## DATASET RECORDS
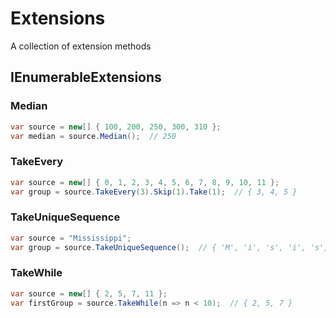 # Extensions
A collection of extension methods


## IEnumerableExtensions

### Median
``` csharp
var source = new[] { 100, 200, 250, 300, 310 };
var median = source.Median();  // 250
```

### TakeEvery
``` csharp
var source = new[] { 0, 1, 2, 3, 4, 5, 6, 7, 8, 9, 10, 11 };
var group = source.TakeEvery(3).Skip(1).Take(1);  // { 3, 4, 5 }
```

### TakeUniqueSequence
``` csharp
var source = "Mississippi";
var group = source.TakeUniqueSequence();  // { 'M', 'i', 's', 'i', 's', 'i', 'p', 'i' }
```

### TakeWhile
``` csharp
var source = new[] { 2, 5, 7, 11 };
var firstGroup = source.TakeWhile(n => n < 10);  // { 2, 5, 7 }
```
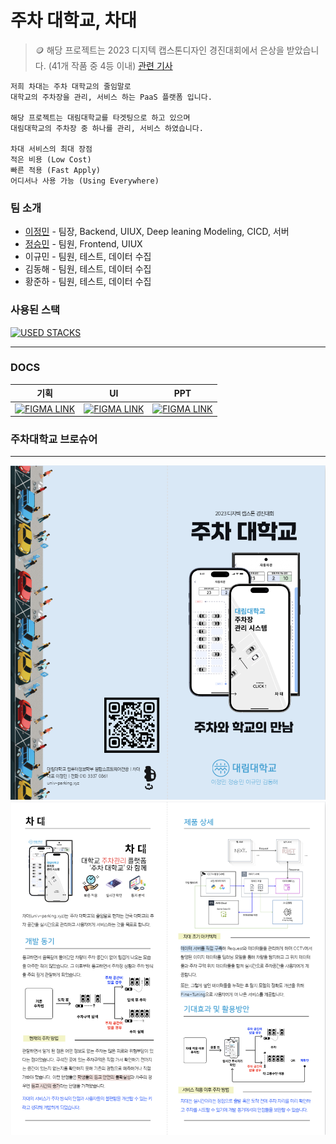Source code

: # 주차 대학교, 차대

> 🪙 해당 프로젝트는
> 2023 디지텍 캡스톤디자인 경진대회에서 은상을 받았습니다. (41개 작품 중 4등 이내)
> [관련 기사](https://m.dhnews.co.kr/news/view/1065589841520681)

```
저희 차대는 주차 대학교의 줄임말로
대학교의 주차장을 관리, 서비스 하는 PaaS 플랫폼 입니다.

해당 프로젝트는 대림대학교를 타겟팅으로 하고 있으며
대림대학교의 주차장 중 하나를 관리, 서비스 하였습니다.

차대 서비스의 최대 장점
적은 비용 (Low Cost)
빠른 적용 (Fast Apply)
어디서나 사용 가능 (Using Everywhere)
```

### 팀 소개
- [이정민](https://github.com/jeongmingz) - 팀장, Backend, UIUX, Deep leaning Modeling, CICD, 서버
- [정승민](https://github.com/HarenKei) - 팀원, Frontend, UIUX
- 이규민 - 팀원, 테스트, 데이터 수집
- 김동해 - 팀원, 테스트, 데이터 수집
- 황준하 - 팀원, 테스트, 데이터 수집

### 사용된 스택
[![USED STACKS](https://skillicons.dev/icons?i=django,ts,nextjs,nginx)](https://skillicons.dev)

---
### DOCS
| 기획 | UI | PPT |
|------------|---------|-----------|
| [![FIGMA LINK](https://skillicons.dev/icons?i=figma)](https://www.figma.com/design/PZYxxZZ7aH49Ja7fzCqnqK/%EC%B0%A8-%EB%8C%80?node-id=553-731&t=b2GSnltjTYyWhESL-1) | [![FIGMA LINK](https://skillicons.dev/icons?i=figma)](https://www.figma.com/design/PZYxxZZ7aH49Ja7fzCqnqK/%EC%B0%A8-%EB%8C%80?node-id=13-2&t=b2GSnltjTYyWhESL-1) | [![FIGMA LINK](https://skillicons.dev/icons?i=figma)](https://www.figma.com/design/PZYxxZZ7aH49Ja7fzCqnqK/%EC%B0%A8-%EB%8C%80?node-id=553-634&t=b2GSnltjTYyWhESL-1) |

### 주차대학교 브로슈어
---
![겉지](https://github.com/univ-parking/UnivParking/blob/main/readme/%E1%84%8C%E1%85%AE%E1%84%8E%E1%85%A1%E1%84%83%E1%85%A2%E1%84%92%E1%85%A1%E1%86%A8%E1%84%80%E1%85%AD%20%E1%84%80%E1%85%A5%E1%87%80%E1%84%8C%E1%85%B5.png)
![속지](https://github.com/univ-parking/UnivParking/blob/main/readme/%E1%84%8C%E1%85%AE%E1%84%8E%E1%85%A1%E1%84%83%E1%85%A2%E1%84%92%E1%85%A1%E1%86%A8%E1%84%80%E1%85%AD%20%E1%84%89%E1%85%A9%E1%86%A8%E1%84%8C%E1%85%B5.png)
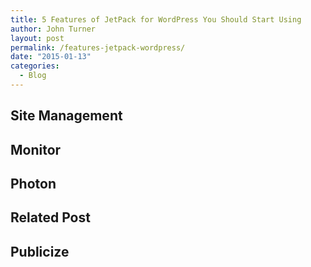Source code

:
```yaml
---
title: 5 Features of JetPack for WordPress You Should Start Using
author: John Turner
layout: post
permalink: /features-jetpack-wordpress/
date: "2015-01-13"
categories:
  - Blog
---
```



## Site Management

## Monitor

## Photon

## Related Post

## Publicize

## DESCRIPTION OF THE TASK
Please copy each line from the material above in which the string "icons" appears.

## TASK RESULT
[![USED STACKS](https://skillicons.dev/icons?i=django,ts,nextjs,nginx)](https://skillicons.dev)
| [![FIGMA LINK](https://skillicons.dev/icons?i=figma)](https://www.figma.com/design/PZYxxZZ7aH49Ja7fzCqnqK/%EC%B0%A8-%EB%8C%80?node-id=553-731&t=b2GSnltjTYyWhESL-1) | [![FIGMA LINK](https://skillicons.dev/icons?i=figma)](https://www.figma.com/design/PZYxxZZ7aH49Ja7fzCqnqK/%EC%B0%A8-%EB%8C%80?node-id=13-2&t=b2GSnltjTYyWhESL-1) | [![FIGMA LINK](https://skillicons.dev/icons?i=figma)](https://www.figma.com/design/PZYxxZZ7aH49Ja7fzCqnqK/%EC%B0%A8-%EB%8C%80?node-id=553-634&t=b2GSnltjTYyWhESL-1) |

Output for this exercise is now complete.